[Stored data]
···
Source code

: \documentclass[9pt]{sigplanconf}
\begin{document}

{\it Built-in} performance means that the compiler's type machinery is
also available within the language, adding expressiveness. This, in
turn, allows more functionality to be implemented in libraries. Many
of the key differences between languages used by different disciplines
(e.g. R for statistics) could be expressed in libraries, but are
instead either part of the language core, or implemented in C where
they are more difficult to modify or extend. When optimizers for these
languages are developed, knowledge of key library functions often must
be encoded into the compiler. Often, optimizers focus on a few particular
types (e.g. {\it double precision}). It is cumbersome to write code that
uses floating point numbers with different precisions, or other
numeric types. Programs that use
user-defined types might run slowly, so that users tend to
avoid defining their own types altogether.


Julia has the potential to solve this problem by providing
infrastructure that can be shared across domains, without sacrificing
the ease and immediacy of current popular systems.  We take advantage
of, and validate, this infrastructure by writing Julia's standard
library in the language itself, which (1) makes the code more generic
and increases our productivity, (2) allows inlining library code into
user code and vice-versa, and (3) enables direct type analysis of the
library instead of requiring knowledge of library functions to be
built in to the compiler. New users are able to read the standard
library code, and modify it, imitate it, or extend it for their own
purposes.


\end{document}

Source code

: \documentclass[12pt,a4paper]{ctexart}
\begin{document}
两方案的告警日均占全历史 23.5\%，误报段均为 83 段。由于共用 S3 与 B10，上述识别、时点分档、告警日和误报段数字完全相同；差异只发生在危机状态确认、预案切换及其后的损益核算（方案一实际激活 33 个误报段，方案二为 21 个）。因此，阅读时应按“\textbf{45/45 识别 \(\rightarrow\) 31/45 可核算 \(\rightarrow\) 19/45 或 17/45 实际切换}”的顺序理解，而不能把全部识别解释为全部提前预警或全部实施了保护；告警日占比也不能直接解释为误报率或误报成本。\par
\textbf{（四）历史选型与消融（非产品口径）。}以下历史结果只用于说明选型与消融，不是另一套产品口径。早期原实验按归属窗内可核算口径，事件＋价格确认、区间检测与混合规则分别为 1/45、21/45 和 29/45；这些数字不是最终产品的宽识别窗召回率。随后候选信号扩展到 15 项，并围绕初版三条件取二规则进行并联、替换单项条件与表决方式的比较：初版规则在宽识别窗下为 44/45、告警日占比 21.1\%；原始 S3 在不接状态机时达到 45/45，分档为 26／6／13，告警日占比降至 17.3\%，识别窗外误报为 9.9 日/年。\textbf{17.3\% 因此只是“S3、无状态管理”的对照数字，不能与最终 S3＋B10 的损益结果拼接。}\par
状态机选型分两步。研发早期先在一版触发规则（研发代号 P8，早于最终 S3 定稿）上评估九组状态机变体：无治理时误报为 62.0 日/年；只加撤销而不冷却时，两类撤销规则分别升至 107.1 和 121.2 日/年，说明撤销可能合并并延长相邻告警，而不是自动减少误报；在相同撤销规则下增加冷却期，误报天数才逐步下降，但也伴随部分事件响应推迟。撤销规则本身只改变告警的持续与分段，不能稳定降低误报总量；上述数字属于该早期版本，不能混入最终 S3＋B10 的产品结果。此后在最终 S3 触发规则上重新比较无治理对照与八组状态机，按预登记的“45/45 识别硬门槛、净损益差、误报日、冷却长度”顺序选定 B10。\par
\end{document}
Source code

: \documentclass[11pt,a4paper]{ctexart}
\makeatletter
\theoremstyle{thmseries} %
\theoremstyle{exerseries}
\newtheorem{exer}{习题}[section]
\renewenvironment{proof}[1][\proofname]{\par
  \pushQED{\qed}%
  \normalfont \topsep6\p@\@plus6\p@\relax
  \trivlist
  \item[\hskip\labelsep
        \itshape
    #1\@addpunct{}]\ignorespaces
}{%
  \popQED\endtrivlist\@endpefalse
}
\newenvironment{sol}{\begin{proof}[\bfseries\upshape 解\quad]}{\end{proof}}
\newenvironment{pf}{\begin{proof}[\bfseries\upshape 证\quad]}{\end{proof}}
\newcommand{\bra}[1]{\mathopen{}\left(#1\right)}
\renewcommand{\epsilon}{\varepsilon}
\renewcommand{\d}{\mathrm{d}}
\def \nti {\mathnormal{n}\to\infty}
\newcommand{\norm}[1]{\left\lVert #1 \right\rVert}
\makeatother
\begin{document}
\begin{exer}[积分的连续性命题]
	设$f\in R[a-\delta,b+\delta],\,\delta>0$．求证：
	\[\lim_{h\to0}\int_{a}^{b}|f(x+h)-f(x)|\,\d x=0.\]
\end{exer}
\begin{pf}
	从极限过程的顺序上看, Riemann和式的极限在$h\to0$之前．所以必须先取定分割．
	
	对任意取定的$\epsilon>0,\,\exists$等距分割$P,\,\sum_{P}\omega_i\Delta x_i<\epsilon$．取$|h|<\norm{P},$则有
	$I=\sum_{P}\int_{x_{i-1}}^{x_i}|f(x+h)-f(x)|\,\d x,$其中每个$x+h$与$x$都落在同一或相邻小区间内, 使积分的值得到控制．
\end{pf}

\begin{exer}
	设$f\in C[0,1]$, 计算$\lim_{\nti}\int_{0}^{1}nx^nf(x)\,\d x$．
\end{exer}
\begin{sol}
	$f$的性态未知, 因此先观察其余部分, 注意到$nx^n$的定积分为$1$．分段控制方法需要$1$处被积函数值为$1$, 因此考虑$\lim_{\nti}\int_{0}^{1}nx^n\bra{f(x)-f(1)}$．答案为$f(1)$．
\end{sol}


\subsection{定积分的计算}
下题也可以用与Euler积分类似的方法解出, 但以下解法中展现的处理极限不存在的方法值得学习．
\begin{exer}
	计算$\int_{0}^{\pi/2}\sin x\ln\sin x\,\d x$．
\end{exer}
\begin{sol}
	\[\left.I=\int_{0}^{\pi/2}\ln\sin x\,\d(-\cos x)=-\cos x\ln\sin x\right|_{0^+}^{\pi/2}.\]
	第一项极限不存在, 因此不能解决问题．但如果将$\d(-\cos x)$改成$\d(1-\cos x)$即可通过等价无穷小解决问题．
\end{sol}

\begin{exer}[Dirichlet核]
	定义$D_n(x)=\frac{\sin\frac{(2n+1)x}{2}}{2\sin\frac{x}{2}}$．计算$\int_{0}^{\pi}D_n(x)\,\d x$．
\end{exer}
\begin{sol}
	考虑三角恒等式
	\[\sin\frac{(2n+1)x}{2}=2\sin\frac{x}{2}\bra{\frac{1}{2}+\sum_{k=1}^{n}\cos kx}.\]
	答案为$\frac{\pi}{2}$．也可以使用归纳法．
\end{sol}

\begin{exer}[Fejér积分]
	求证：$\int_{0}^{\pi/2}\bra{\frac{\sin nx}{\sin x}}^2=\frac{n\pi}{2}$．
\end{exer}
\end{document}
···
Copy whichever lines of the records above contain the word "infrastructure".

infrastructure that can be shared across domains, without sacrificing
of, and validate, this infrastructure by writing Julia's standard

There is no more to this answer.